Collier v. Myers

PER CURIAM.

The plaintiff is an actress. Defendants are theatrical booking agents, and have been theatrical managers. They sent for W. P. Lewis, an actor, and offered an engagement for one week in Newark to plaintiff and her troupe at the rate of $200 per week. Lewis reported the offer to plaintiff, who told him to accept the same. He called again on defendants, and told them of plaintiff’s acceptance. They drew up an agreement, part of which was a general printed form of theatrical employment, and-part written in typewriting, to suit the individual case. The preamble of this agreement reads as follows:

“This agreement, made and entered into, on this 27th day of March, 1906, by and between Mr. .7. Glickman, party of the first part, and Louise Allen Collier, party of the second part, witnesseth,” etc.
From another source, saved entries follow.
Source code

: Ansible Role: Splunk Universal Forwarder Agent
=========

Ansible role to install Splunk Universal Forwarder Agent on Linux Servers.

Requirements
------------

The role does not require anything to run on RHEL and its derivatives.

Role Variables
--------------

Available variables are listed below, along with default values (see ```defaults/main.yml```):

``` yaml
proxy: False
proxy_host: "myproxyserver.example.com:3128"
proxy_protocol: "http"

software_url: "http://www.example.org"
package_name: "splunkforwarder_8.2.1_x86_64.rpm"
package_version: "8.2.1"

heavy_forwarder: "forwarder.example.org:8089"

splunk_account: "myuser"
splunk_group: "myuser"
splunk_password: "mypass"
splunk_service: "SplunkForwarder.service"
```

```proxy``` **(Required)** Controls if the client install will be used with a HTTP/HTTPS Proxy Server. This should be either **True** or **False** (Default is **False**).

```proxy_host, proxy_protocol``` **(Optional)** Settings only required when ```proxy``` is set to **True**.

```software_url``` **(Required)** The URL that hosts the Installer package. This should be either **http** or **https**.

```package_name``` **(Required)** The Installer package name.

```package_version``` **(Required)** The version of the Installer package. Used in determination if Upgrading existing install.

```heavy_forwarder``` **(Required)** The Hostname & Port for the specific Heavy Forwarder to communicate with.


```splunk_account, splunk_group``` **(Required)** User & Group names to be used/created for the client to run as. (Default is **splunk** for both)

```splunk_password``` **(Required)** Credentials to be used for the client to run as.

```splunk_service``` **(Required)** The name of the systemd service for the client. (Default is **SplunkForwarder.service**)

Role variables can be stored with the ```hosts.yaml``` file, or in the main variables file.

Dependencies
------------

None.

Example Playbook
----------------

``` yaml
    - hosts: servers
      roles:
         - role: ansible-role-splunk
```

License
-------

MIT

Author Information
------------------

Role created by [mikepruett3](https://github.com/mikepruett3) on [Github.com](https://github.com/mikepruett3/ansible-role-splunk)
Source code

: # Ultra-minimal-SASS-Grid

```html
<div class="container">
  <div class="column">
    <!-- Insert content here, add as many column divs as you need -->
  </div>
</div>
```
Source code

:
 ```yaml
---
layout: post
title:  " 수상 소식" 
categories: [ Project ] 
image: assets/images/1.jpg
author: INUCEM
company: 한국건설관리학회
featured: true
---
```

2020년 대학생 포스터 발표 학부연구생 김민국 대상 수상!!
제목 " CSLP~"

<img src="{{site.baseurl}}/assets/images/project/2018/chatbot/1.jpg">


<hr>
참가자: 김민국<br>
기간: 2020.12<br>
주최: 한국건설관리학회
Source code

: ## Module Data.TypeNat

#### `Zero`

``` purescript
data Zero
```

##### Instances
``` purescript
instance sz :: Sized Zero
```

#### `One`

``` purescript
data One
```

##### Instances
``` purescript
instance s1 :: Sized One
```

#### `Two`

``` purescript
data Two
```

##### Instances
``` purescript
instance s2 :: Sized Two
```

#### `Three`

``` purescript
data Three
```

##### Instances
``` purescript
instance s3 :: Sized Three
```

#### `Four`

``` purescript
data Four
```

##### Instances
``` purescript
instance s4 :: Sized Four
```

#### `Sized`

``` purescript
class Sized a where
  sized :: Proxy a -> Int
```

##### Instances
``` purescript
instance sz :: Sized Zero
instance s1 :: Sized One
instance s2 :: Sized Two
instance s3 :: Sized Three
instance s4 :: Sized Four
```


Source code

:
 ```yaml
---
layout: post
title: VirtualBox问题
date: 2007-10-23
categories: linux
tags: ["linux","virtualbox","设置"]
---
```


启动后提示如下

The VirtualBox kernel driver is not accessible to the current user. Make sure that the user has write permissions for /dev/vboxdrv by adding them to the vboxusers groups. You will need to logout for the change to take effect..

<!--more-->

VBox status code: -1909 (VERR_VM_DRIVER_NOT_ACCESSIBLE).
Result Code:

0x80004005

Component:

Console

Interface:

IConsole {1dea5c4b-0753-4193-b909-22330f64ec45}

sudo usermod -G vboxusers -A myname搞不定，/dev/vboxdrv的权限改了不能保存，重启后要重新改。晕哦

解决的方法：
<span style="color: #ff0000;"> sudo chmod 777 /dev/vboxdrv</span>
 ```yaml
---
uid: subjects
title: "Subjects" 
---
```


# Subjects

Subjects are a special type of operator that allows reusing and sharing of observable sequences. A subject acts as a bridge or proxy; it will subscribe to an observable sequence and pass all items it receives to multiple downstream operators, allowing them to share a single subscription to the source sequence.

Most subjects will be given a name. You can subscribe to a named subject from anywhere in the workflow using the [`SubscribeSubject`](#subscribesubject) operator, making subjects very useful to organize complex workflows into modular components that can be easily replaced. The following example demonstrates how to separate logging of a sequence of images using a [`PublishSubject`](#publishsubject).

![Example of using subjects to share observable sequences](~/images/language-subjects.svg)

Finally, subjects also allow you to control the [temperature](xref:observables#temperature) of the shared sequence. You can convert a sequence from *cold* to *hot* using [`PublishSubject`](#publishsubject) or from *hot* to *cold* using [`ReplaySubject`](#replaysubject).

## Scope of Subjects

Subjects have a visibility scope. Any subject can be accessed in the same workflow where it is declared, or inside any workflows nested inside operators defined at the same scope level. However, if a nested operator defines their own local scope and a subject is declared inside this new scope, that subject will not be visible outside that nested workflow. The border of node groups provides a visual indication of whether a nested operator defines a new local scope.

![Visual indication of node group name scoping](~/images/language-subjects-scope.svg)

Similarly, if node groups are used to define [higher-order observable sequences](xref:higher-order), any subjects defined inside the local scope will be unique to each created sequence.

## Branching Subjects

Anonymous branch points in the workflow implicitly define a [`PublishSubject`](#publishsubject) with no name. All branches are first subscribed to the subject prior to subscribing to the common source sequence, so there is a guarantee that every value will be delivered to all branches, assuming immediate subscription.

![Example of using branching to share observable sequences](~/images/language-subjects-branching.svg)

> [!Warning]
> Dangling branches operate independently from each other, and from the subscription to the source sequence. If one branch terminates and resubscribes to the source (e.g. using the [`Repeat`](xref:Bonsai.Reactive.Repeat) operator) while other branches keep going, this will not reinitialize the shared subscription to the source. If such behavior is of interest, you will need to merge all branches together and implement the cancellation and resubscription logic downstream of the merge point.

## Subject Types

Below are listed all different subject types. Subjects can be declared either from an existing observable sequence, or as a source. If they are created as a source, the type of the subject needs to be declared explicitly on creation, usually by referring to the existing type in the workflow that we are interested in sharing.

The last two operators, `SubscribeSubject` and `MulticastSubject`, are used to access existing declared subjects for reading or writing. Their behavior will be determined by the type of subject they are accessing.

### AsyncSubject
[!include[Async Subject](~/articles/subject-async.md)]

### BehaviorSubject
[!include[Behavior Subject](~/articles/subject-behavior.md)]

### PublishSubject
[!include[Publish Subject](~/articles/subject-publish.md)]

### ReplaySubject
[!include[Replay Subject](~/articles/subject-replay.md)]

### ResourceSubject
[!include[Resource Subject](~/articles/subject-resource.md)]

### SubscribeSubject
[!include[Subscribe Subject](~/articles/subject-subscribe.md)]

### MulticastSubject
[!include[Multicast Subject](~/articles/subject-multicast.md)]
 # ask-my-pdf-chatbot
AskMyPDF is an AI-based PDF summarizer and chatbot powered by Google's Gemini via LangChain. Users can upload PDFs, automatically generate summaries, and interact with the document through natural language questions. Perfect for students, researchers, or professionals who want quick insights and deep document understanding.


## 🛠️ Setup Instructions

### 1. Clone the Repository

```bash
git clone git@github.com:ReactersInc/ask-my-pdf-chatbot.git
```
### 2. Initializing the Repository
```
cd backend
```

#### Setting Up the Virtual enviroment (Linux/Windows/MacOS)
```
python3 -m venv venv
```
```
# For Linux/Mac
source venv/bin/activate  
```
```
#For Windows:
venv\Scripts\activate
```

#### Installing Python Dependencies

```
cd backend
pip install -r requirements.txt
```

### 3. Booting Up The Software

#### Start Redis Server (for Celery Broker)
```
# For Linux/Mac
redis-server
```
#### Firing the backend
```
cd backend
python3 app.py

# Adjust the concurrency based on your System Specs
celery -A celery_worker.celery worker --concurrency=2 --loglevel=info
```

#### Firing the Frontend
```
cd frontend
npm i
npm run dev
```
The agreement also in the printed part provides that the party o"f the first part shall deduct from the salary of the party of the second part a 5 per cent, commission for Myers and Keller, the defendants. These two features of the agreement would seem to indicate that de*660fendants were acting as agents only, and that J. Glickman was the principal. The plaintiff, however, sued defendants, as principals, for a breach of the contract resulting from the discharge of plaintiff after the first performance. The justice allowed plaintiff $200 damages with interest and costs. Defendants appeal.

The agreement was signed, not by Glickman, but by defendants, with nothing to indicate that they signed in a representative capacity. The plaintiff’s name was signed by said Lewis with the addition “per W. P. L.” The plaintiff’s contention is that defendants held themselves out as principals and not as agents. Plaintiff was discharged by one Schwartz, acting, as plaintiff’s witnesses claim, for defendants and not for Glickman, whom plaintiff and her representative never saw. As we have seen, however, the preamble in the agreement names Glickman as party of the first part, and also a provision appears in the said agreement for the payment of a commission to defendants. Besides this Schwartz swears he acted for Glickman in discharging plaintiff. Furthermore plaintiff’s representative, Lewis, admits he knew defendants were booking agents and were to receive a commission, as such agents. This seems inconsistent with the theory that they were theatrical managers, and acted as principals in the employment of plaintiff. The mere signing of their names to the contract which, as it appears from the contract itself, they made for another, does not make them principals, 'instead of agents. Nor can it be claimed that they acted as agents for an undisclosed principal, as the name of Glickman appears in the agreement itself. It seems to us that plaintiff has not made out a cause of action against these defendants, and the judgment should be reversed, and a new trial granted, with costs to appellant to abide the event.

Judgment reversed, and new trial ordered, with costs to appellant to abide the event.